11 year old disagrees being placed on the autistic pathway

Hello,

My 11 year old daughter was put on the ADHD and Autism Pathway, at the recommendation of her school teacher, 6 months ago. This made sense to me, and answered a lot of questions (sensory struggles, emotional and social struggles). CAMHS have done the initial assessments, spoken to my daughter and have read the teachers reports. They said there is significant evidence to continue with the assessment. My daughter is very much against the idea. She says she 'knows her own brain' and she does not want, and doesn't have autism and never asked for this attention.

I want to give her as much help and support as possible. A bit of background - she has had a terrible year at school, about 4 months ago she was assaulted violently on the school playground by a boy (she had her hair ripped out, and punched repeatedly, and shoes thrown across the playground)  As parents, we tried everything to help her - we went above school authority to get the boy expelled (didn't work), we went to the police (didn't get far as there was no cctv), we reduced her school hours to half because of her mental health, and I didn't feel that she was safe in school. Even so, the bullying continued from other children... physical and verbal, including knife threats. My daughter was self harming before this incident, and increased after, she even talked of suicide in school. At this point we said enough was enough and we removed her from a school setting for home education. Eventually, a school said they had a place for her, and it's been wonderful to see our daughter thrive again. 

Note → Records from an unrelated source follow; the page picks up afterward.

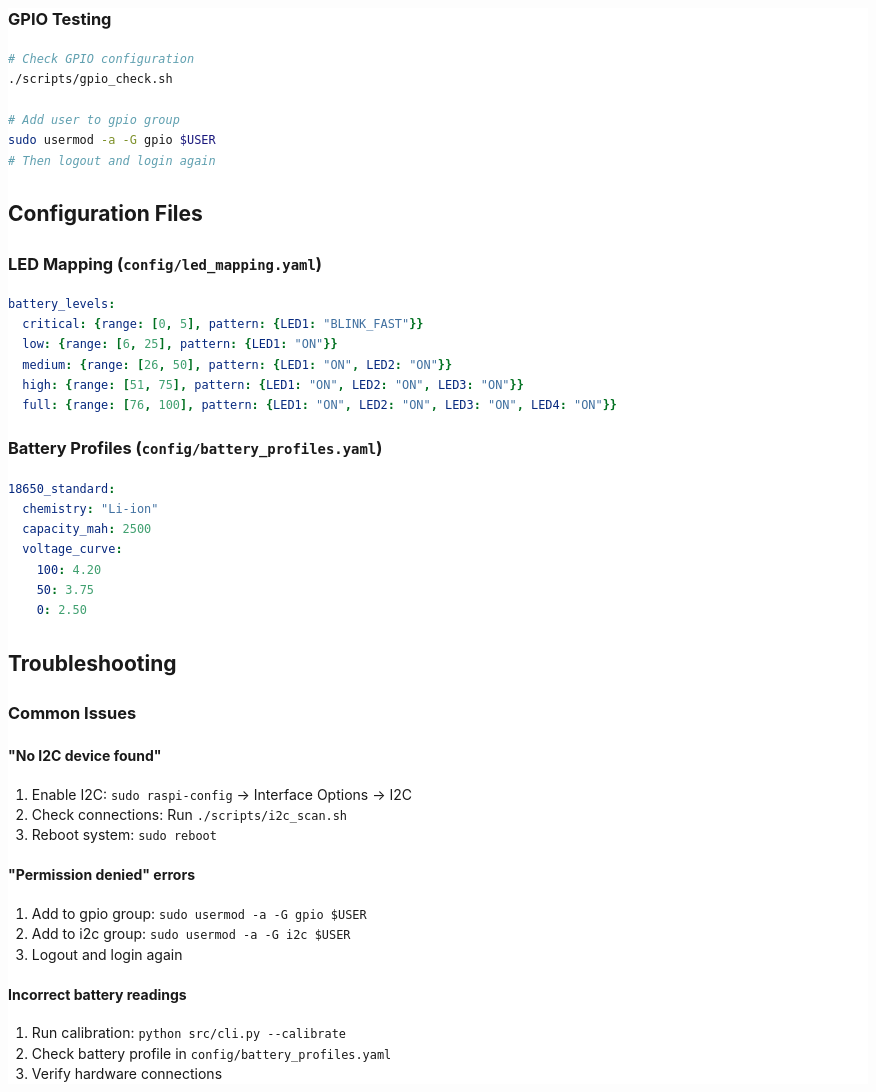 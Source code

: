 ### GPIO Testing
```bash
# Check GPIO configuration
./scripts/gpio_check.sh

# Add user to gpio group
sudo usermod -a -G gpio $USER
# Then logout and login again
```

## Configuration Files

### LED Mapping (`config/led_mapping.yaml`)
```yaml
battery_levels:
  critical: {range: [0, 5], pattern: {LED1: "BLINK_FAST"}}
  low: {range: [6, 25], pattern: {LED1: "ON"}}
  medium: {range: [26, 50], pattern: {LED1: "ON", LED2: "ON"}}
  high: {range: [51, 75], pattern: {LED1: "ON", LED2: "ON", LED3: "ON"}}
  full: {range: [76, 100], pattern: {LED1: "ON", LED2: "ON", LED3: "ON", LED4: "ON"}}
```

### Battery Profiles (`config/battery_profiles.yaml`)
```yaml
18650_standard:
  chemistry: "Li-ion"
  capacity_mah: 2500
  voltage_curve:
    100: 4.20
    50: 3.75
    0: 2.50
```

## Troubleshooting

### Common Issues

#### "No I2C device found"
1. Enable I2C: `sudo raspi-config` → Interface Options → I2C
2. Check connections: Run `./scripts/i2c_scan.sh`
3. Reboot system: `sudo reboot`

#### "Permission denied" errors
1. Add to gpio group: `sudo usermod -a -G gpio $USER`
2. Add to i2c group: `sudo usermod -a -G i2c $USER`
3. Logout and login again

#### Incorrect battery readings
1. Run calibration: `python src/cli.py --calibrate`
2. Check battery profile in `config/battery_profiles.yaml`
3. Verify hardware connections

So as you can understand, my daughter is desperate for her fresh start and put all of that behind her. As she said, she wants 'no fuss'. Today I gave her a book for autistic girls, at the recommendation of her teacher, and it looked great - really relaxed, and written by a teenage girl. It didn't go down well. I have explained how amazing she is and told her to give the book a go, it may help. She got quite cross with me, and she said she didn't need it, and she doesn't think she has autism. I don't want her to feel like I'm pushing something on her. However with her high school transition coming up, the pastoral team want to speak with her about how they can help... seems like that would only upset my daughter more. I have told my daughter that CAMHS said they want to continue on the pathway, but I understood how she felt and I didn't press the matter. 

I get it, it's not like she's going to have a blood test for Autism and get a result! My hope is for her to understand herself, and get passed the negative ideas she has about herself. Am I pushing this on her?! Our close family member is a teacher and said there is definitely a neurodivergence there. Family have made less helpful comments about 'everyone being labelled nowadays'. Personally, we feel like it would be remiss of us as parents, not to go as far as CAMHS wished to. I read about a lot of teens feeling relieved when they get a diagnosis.... but it's just not my daughters experience... so far. Any tips would be greatly appreciated. 

Parents
  • Children, and it gets worse in the teenage years, unfortunately, want nothing more than to fit in with their peers. The greatest ambition of most autistic children is to not appear unusual, not to stand out. This is understandable given the prevalence of autistic youngsters being the victims of bullying, as you have, sadly, found out yourself. Being labelled as 'something other' can be perceived as making things worse, and to be shunned at all costs.

    Many adult autistics come to appreciate aspects of their difference, and become proud of their autistic identity. However, this cannot be forced on anyone. Your daughter obviously has a very negative view of autism. Making her aware of the very many autistic people who are talented and successful people (Anthony Hopkins, Tim Burton, Greta Thunberg etc.) and those truly great people of the past who showed autistic behavioural traits (Albert Einstein, Charles Darwin, Isaac Newton, Mozart, Picasso etc.) might help her to gain a more positive view of autism.

  • Thanks for your thoughts, that is so true! My daughter is my eldest… it’s a steep learning curve for me entering the pre teen years. Like you say, it can’t be forced, she is having her own experience. It may just take some time, and it’ll be in her own way.